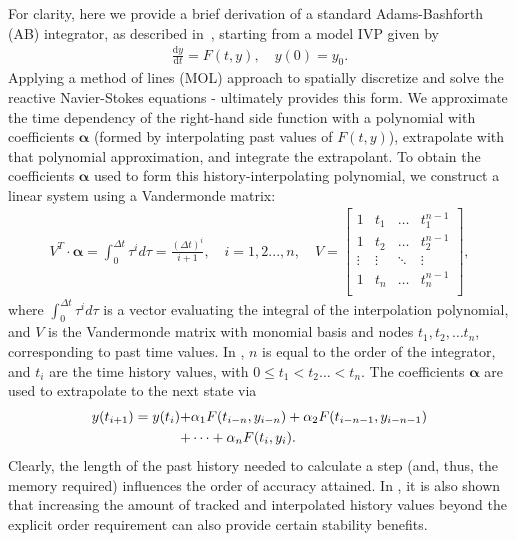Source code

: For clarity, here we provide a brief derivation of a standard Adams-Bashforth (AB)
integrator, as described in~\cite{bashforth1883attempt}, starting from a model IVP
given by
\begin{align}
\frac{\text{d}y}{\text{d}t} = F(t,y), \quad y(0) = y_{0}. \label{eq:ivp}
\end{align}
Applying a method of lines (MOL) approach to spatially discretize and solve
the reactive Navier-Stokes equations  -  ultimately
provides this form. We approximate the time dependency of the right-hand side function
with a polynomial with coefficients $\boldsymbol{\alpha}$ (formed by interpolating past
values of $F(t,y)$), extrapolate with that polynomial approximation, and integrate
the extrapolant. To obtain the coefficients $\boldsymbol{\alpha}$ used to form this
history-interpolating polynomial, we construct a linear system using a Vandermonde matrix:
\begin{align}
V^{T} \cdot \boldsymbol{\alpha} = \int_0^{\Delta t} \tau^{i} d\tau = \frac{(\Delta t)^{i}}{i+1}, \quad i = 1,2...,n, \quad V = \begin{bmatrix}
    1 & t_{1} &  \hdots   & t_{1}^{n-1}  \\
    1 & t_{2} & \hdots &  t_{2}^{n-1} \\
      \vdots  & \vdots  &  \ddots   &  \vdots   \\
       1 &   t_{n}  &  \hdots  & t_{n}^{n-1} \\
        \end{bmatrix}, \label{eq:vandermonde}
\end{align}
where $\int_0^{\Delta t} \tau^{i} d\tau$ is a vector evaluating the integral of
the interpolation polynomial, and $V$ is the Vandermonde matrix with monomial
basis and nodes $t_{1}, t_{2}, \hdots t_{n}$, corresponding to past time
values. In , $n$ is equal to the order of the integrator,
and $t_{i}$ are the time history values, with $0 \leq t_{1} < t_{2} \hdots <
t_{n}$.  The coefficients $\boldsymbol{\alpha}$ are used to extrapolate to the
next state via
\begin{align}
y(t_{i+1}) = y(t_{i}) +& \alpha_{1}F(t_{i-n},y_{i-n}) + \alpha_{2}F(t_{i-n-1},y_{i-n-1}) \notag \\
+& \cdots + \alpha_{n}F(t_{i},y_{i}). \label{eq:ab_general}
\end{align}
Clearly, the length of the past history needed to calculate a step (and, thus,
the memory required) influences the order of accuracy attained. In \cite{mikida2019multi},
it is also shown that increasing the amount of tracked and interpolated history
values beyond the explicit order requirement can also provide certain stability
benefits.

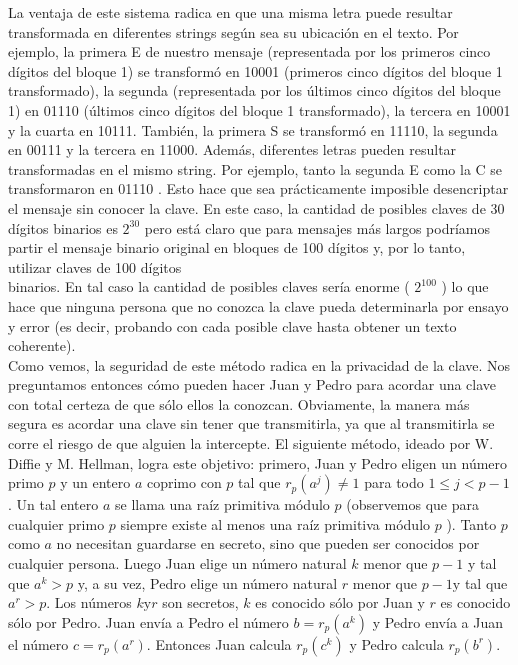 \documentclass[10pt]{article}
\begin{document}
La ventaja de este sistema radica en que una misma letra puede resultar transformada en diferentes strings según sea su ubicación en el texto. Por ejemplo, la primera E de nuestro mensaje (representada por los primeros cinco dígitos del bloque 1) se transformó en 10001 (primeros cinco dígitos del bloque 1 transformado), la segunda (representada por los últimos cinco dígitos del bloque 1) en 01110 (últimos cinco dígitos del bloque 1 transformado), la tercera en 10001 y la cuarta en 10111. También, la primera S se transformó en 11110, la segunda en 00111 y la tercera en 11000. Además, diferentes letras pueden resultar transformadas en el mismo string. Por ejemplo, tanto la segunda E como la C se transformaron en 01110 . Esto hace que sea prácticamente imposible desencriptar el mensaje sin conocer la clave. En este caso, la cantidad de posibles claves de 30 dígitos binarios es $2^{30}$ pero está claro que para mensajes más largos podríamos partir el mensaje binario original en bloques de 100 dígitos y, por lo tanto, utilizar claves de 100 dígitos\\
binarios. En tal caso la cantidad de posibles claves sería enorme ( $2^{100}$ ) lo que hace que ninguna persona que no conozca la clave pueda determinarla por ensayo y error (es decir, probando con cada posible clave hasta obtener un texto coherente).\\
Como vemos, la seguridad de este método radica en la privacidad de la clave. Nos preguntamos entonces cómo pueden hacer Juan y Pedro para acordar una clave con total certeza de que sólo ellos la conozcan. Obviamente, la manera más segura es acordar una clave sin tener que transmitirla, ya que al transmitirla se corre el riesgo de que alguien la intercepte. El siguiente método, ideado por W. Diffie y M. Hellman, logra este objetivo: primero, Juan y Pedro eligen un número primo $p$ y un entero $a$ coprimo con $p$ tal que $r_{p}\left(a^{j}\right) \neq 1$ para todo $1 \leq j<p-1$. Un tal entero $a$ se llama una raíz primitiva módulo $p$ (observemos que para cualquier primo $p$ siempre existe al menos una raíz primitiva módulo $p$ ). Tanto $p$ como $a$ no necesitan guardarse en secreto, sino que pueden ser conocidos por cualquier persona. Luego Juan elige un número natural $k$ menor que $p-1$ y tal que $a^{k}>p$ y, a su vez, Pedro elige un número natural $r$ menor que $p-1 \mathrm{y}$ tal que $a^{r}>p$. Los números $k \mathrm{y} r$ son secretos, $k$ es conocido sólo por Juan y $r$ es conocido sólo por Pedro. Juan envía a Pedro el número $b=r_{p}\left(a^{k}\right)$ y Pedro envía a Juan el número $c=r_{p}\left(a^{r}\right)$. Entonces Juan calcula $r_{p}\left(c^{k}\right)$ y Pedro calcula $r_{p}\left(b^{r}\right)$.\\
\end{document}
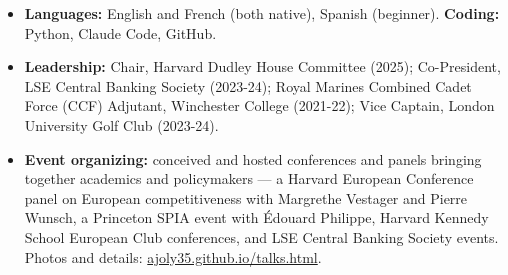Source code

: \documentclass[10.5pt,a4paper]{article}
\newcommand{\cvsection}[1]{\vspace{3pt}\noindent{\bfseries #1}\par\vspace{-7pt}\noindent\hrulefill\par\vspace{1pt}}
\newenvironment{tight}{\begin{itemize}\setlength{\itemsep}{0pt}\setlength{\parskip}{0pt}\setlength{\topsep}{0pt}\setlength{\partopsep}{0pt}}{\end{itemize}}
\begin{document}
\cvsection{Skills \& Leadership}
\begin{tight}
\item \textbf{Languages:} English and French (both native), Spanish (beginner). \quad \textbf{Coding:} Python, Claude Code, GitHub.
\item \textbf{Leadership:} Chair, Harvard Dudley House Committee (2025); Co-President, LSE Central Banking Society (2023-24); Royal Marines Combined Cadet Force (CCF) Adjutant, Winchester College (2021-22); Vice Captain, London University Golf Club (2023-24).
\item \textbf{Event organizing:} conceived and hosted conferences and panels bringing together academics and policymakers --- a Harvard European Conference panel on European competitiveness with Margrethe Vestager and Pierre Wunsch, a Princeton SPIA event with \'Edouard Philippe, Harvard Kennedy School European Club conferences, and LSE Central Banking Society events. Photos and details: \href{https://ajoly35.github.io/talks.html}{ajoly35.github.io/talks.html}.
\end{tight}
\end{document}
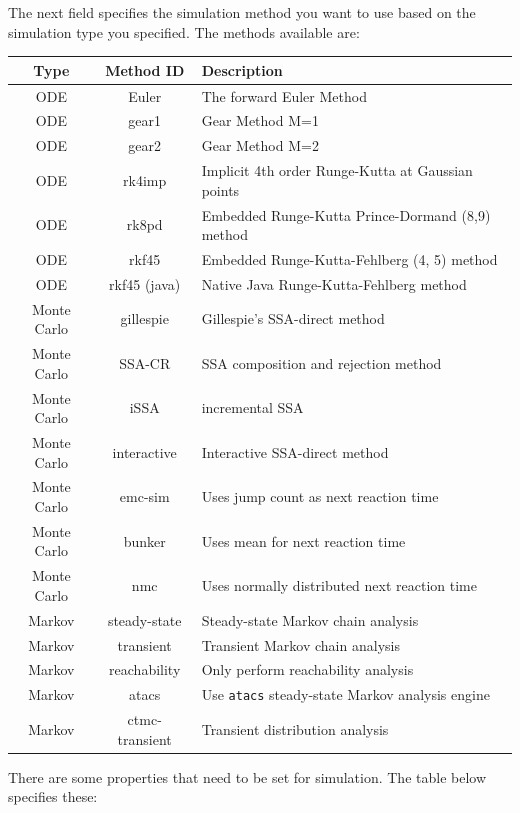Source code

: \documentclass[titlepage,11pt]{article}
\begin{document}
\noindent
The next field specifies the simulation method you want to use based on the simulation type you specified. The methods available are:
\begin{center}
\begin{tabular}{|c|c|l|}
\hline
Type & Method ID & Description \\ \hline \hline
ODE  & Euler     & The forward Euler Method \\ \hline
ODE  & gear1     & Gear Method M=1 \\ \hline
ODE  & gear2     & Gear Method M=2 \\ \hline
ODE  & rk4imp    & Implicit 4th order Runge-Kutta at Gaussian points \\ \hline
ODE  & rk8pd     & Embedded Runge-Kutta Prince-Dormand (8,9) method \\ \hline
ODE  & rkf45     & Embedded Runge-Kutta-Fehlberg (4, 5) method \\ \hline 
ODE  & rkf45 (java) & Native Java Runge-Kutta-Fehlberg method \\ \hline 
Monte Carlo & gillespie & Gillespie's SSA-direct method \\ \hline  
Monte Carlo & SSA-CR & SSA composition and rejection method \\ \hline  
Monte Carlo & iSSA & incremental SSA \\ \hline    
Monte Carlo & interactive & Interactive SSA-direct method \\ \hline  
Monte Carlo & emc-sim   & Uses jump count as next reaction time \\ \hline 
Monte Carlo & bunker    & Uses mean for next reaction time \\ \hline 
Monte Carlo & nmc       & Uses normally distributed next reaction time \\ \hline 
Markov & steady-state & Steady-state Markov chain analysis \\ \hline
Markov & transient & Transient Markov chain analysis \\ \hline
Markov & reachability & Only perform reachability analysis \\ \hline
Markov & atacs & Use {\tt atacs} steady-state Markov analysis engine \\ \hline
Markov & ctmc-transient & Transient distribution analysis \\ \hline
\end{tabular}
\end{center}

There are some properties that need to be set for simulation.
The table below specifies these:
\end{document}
────────────────────────────────────────
▶ **What to produce**
What this exercise asks for is every line of the data above with the word "past".

▶ **Task answer**
with a polynomial with coefficients $\boldsymbol{\alpha}$ (formed by interpolating past
basis and nodes $t_{1}, t_{2}, \hdots t_{n}$, corresponding to past time
Clearly, the length of the past history needed to calculate a step (and, thus,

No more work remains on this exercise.